Joan Baez was so desperate to see her former singing partner get back into the political sphere that she addressed him directly by song on “To Bobby” from her 1972 LP Come from the Shadows. “You left us marching on the road and said how heavy was the load,” she sang, “The years were young, the struggle barely had its star/ Do you hear the voices in the night, Bobby?/They’re crying for you /See the children in the morning light/ Bobby they’re dying.”
Dylan was living in a West Village townhouse at this point, just a couple blocks away from the coffee houses he frequented in the early 1960s, and his address was well known. Deranged fans camped out on his doorstep, and A.J. Weberman infamously went through his garbage before getting into a physical altercation with the singer. “Like these flowers at your door and scribbled notes about the war,” Baez sang. “We’re only saying the time is short and there is work to do/And we’re still marching in the streets with little victories and big defeats/But there is joy and there is hope and there’s a place for you.”

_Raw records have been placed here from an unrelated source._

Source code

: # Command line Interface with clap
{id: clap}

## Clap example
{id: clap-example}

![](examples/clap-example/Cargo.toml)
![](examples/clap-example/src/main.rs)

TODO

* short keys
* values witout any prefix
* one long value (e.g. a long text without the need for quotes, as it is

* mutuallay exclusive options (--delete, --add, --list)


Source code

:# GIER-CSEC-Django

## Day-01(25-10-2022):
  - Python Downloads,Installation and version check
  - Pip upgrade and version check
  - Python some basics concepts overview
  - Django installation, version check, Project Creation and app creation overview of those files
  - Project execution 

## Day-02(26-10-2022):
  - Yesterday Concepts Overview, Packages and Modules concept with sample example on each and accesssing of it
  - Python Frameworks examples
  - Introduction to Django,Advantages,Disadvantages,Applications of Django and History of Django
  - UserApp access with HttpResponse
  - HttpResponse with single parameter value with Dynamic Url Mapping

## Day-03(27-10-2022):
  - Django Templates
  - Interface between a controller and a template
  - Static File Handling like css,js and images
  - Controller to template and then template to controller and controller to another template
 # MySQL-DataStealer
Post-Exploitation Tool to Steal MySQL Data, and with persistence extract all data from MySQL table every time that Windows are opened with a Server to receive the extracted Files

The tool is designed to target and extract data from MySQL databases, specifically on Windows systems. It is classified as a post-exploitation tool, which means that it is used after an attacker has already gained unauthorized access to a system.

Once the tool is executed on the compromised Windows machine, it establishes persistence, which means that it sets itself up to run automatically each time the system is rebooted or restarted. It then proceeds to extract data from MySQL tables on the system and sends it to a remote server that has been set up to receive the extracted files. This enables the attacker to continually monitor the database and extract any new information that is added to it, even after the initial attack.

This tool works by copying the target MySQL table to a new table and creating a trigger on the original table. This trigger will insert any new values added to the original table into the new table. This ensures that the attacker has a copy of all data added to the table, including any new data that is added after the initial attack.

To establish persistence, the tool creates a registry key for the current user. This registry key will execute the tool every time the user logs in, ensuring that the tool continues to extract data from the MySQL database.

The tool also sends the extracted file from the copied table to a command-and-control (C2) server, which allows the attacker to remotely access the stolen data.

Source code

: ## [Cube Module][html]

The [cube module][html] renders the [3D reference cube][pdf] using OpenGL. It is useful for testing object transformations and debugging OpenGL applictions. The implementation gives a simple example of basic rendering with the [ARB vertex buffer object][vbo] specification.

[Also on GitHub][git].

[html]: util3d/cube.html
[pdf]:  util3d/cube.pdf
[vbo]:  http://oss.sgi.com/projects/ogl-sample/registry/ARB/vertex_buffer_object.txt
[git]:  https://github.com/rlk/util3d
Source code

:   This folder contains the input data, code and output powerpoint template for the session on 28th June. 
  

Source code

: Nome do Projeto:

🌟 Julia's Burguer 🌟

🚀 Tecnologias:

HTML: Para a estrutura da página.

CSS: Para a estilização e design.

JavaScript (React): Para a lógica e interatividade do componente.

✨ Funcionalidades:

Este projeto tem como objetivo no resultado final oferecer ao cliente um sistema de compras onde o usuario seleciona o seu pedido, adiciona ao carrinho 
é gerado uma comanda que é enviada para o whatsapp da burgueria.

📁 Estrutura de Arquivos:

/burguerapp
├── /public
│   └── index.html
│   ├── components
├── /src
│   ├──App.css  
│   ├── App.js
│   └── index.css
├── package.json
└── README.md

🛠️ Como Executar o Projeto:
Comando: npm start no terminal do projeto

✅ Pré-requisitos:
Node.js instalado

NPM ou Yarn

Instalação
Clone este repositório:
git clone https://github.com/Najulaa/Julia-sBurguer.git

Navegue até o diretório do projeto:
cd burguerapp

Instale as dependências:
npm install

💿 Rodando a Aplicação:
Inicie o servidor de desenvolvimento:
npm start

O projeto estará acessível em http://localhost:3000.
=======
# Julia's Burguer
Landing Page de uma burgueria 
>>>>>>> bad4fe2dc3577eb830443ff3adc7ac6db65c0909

Needless to say, Dylan didn’t appreciate the unsolicited advice. “Joan Baez recorded a protest song about me that was getting big play,” he wrote in his 2004 memoir Chronicles, “challenging me to get with it – come out and take charge, lead the masses – be an advocate, lead the crusade. The song called out to me from the radio like a public service announcement.” The song was hardly a hit, and it’s hard to imagine what radio station Dylan was listening to that played “To Bobby,” but there’s no doubt that it annoyed him.
Three years later she wrote “Diamonds and Rust,” a significantly better song that focused on their personal relationship and her hurt feelings over how it all ended. Radio did play that one, and it gave her career a much-needed boost. Later that year, Dylan asked Baez to join him on his Rolling Thunder Revue tour. Dylan didn’t write any new protest songs, but at least she got to sing the old ones with him one last time. “To Bobby” never made an appearance in the show.